Directions: Please transcribe the data exactly, with nothing left out.
=== Records for this exercise ===
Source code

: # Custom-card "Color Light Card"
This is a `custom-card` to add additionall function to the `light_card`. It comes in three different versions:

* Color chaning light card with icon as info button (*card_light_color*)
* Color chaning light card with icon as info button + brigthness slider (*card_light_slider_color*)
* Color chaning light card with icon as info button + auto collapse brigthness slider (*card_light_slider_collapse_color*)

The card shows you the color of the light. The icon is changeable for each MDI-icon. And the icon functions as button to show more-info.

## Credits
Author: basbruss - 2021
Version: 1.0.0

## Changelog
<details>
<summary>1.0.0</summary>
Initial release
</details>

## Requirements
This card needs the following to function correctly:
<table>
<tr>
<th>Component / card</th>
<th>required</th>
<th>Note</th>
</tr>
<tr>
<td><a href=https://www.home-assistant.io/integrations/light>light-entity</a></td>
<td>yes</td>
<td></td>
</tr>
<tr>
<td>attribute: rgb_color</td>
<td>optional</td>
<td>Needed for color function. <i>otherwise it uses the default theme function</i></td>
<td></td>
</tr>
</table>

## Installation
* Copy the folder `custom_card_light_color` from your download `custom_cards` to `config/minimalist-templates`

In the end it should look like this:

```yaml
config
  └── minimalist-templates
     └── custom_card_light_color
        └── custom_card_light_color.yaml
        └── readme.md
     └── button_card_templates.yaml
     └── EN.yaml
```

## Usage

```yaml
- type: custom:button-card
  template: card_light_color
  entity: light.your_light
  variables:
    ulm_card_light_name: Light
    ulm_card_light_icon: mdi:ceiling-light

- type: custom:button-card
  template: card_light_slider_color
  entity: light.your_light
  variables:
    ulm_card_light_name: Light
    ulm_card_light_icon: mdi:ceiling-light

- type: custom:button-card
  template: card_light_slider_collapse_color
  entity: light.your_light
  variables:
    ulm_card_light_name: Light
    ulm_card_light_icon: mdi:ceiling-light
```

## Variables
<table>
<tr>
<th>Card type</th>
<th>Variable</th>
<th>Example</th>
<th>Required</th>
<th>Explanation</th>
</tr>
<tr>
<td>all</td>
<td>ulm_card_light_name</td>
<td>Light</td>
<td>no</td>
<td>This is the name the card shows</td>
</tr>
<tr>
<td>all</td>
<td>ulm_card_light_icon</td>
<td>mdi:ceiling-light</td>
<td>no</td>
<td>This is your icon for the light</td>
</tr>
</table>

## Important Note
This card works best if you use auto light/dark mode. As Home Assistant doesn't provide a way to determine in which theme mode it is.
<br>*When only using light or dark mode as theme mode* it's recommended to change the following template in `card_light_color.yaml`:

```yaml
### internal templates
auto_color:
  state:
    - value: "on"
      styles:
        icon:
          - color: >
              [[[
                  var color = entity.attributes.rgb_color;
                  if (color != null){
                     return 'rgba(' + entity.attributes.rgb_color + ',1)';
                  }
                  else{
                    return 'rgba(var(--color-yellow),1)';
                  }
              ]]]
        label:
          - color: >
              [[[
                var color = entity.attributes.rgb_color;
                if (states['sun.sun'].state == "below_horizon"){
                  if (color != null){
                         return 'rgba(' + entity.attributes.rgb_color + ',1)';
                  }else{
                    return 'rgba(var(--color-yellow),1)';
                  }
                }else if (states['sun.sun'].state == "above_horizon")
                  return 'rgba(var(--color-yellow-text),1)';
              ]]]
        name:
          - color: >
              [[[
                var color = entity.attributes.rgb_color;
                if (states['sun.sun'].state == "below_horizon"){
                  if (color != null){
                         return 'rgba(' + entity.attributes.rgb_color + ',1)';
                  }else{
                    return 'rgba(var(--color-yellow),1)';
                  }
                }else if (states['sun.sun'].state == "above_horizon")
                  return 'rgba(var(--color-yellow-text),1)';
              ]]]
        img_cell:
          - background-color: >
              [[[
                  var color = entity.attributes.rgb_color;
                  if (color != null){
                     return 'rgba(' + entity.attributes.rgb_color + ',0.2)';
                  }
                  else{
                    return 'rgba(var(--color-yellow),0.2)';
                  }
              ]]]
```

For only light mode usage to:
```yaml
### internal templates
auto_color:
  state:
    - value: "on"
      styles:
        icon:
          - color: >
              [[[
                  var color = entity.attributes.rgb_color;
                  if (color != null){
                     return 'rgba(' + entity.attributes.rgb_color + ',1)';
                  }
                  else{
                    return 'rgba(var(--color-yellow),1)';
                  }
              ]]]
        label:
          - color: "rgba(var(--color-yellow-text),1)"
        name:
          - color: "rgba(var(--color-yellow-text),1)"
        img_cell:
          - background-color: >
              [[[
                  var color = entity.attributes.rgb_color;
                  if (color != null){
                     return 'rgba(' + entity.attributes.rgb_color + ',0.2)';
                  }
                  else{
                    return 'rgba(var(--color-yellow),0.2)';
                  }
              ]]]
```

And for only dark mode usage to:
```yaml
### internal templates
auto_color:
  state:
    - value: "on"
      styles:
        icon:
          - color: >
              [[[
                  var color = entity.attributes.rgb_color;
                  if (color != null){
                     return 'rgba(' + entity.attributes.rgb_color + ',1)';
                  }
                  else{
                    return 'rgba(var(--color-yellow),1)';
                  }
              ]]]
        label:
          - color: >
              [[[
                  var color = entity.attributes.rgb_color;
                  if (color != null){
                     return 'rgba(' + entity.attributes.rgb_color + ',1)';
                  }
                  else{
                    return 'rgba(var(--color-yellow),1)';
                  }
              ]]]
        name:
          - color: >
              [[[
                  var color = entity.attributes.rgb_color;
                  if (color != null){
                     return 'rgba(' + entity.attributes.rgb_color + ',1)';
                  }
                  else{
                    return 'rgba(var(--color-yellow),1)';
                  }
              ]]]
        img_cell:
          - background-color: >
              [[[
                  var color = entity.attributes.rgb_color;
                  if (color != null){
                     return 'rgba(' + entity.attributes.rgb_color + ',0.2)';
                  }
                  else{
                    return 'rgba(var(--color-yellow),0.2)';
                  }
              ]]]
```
===
Written solution:
Source code

: # Custom-card "Color Light Card"
This is a `custom-card` to add additionall function to the `light_card`. It comes in three different versions:

* Color chaning light card with icon as info button (*card_light_color*)
* Color chaning light card with icon as info button + brigthness slider (*card_light_slider_color*)
* Color chaning light card with icon as info button + auto collapse brigthness slider (*card_light_slider_collapse_color*)

The card shows you the color of the light. The icon is changeable for each MDI-icon. And the icon functions as button to show more-info.

## Credits
Author: basbruss - 2021
Version: 1.0.0

## Changelog
<details>
<summary>1.0.0</summary>
Initial release
</details>

## Requirements
This card needs the following to function correctly:
<table>
<tr>
<th>Component / card</th>
<th>required</th>
<th>Note</th>
</tr>
<tr>
<td><a href=https://www.home-assistant.io/integrations/light>light-entity</a></td>
<td>yes</td>
<td></td>
</tr>
<tr>
<td>attribute: rgb_color</td>
<td>optional</td>
<td>Needed for color function. <i>otherwise it uses the default theme function</i></td>
<td></td>
</tr>
</table>

## Installation
* Copy the folder `custom_card_light_color` from your download `custom_cards` to `config/minimalist-templates`

In the end it should look like this:

```yaml
config
  └── minimalist-templates
     └── custom_card_light_color
        └── custom_card_light_color.yaml
        └── readme.md
     └── button_card_templates.yaml
     └── EN.yaml
```

## Usage

```yaml
- type: custom:button-card
  template: card_light_color
  entity: light.your_light
  variables:
    ulm_card_light_name: Light
    ulm_card_light_icon: mdi:ceiling-light

- type: custom:button-card
  template: card_light_slider_color
  entity: light.your_light
  variables:
    ulm_card_light_name: Light
    ulm_card_light_icon: mdi:ceiling-light

- type: custom:button-card
  template: card_light_slider_collapse_color
  entity: light.your_light
  variables:
    ulm_card_light_name: Light
    ulm_card_light_icon: mdi:ceiling-light
```

## Variables
<table>
<tr>
<th>Card type</th>
<th>Variable</th>
<th>Example</th>
<th>Required</th>
<th>Explanation</th>
</tr>
<tr>
<td>all</td>
<td>ulm_card_light_name</td>
<td>Light</td>
<td>no</td>
<td>This is the name the card shows</td>
</tr>
<tr>
<td>all</td>
<td>ulm_card_light_icon</td>
<td>mdi:ceiling-light</td>
<td>no</td>
<td>This is your icon for the light</td>
</tr>
</table>

## Important Note
This card works best if you use auto light/dark mode. As Home Assistant doesn't provide a way to determine in which theme mode it is.
<br>*When only using light or dark mode as theme mode* it's recommended to change the following template in `card_light_color.yaml`:

```yaml
### internal templates
auto_color:
  state:
    - value: "on"
      styles:
        icon:
          - color: >
              [[[
                  var color = entity.attributes.rgb_color;
                  if (color != null){
                     return 'rgba(' + entity.attributes.rgb_color + ',1)';
                  }
                  else{
                    return 'rgba(var(--color-yellow),1)';
                  }
              ]]]
        label:
          - color: >
              [[[
                var color = entity.attributes.rgb_color;
                if (states['sun.sun'].state == "below_horizon"){
                  if (color != null){
                         return 'rgba(' + entity.attributes.rgb_color + ',1)';
                  }else{
                    return 'rgba(var(--color-yellow),1)';
                  }
                }else if (states['sun.sun'].state == "above_horizon")
                  return 'rgba(var(--color-yellow-text),1)';
              ]]]
        name:
          - color: >
              [[[
                var color = entity.attributes.rgb_color;
                if (states['sun.sun'].state == "below_horizon"){
                  if (color != null){
                         return 'rgba(' + entity.attributes.rgb_color + ',1)';
                  }else{
                    return 'rgba(var(--color-yellow),1)';
                  }
                }else if (states['sun.sun'].state == "above_horizon")
                  return 'rgba(var(--color-yellow-text),1)';
              ]]]
        img_cell:
          - background-color: >
              [[[
                  var color = entity.attributes.rgb_color;
                  if (color != null){
                     return 'rgba(' + entity.attributes.rgb_color + ',0.2)';
                  }
                  else{
                    return 'rgba(var(--color-yellow),0.2)';
                  }
              ]]]
```

For only light mode usage to:
```yaml
### internal templates
auto_color:
  state:
    - value: "on"
      styles:
        icon:
          - color: >
              [[[
                  var color = entity.attributes.rgb_color;
                  if (color != null){
                     return 'rgba(' + entity.attributes.rgb_color + ',1)';
                  }
                  else{
                    return 'rgba(var(--color-yellow),1)';
                  }
              ]]]
        label:
          - color: "rgba(var(--color-yellow-text),1)"
        name:
          - color: "rgba(var(--color-yellow-text),1)"
        img_cell:
          - background-color: >
              [[[
                  var color = entity.attributes.rgb_color;
                  if (color != null){
                     return 'rgba(' + entity.attributes.rgb_color + ',0.2)';
                  }
                  else{
                    return 'rgba(var(--color-yellow),0.2)';
                  }
              ]]]
```

And for only dark mode usage to:
```yaml
### internal templates
auto_color:
  state:
    - value: "on"
      styles:
        icon:
          - color: >
              [[[
                  var color = entity.attributes.rgb_color;
                  if (color != null){
                     return 'rgba(' + entity.attributes.rgb_color + ',1)';
                  }
                  else{
                    return 'rgba(var(--color-yellow),1)';
                  }
              ]]]
        label:
          - color: >
              [[[
                  var color = entity.attributes.rgb_color;
                  if (color != null){
                     return 'rgba(' + entity.attributes.rgb_color + ',1)';
                  }
                  else{
                    return 'rgba(var(--color-yellow),1)';
                  }
              ]]]
        name:
          - color: >
              [[[
                  var color = entity.attributes.rgb_color;
                  if (color != null){
                     return 'rgba(' + entity.attributes.rgb_color + ',1)';
                  }
                  else{
                    return 'rgba(var(--color-yellow),1)';
                  }
              ]]]
        img_cell:
          - background-color: >
              [[[
                  var color = entity.attributes.rgb_color;
                  if (color != null){
                     return 'rgba(' + entity.attributes.rgb_color + ',0.2)';
                  }
                  else{
                    return 'rgba(var(--color-yellow),0.2)';
                  }
              ]]]
```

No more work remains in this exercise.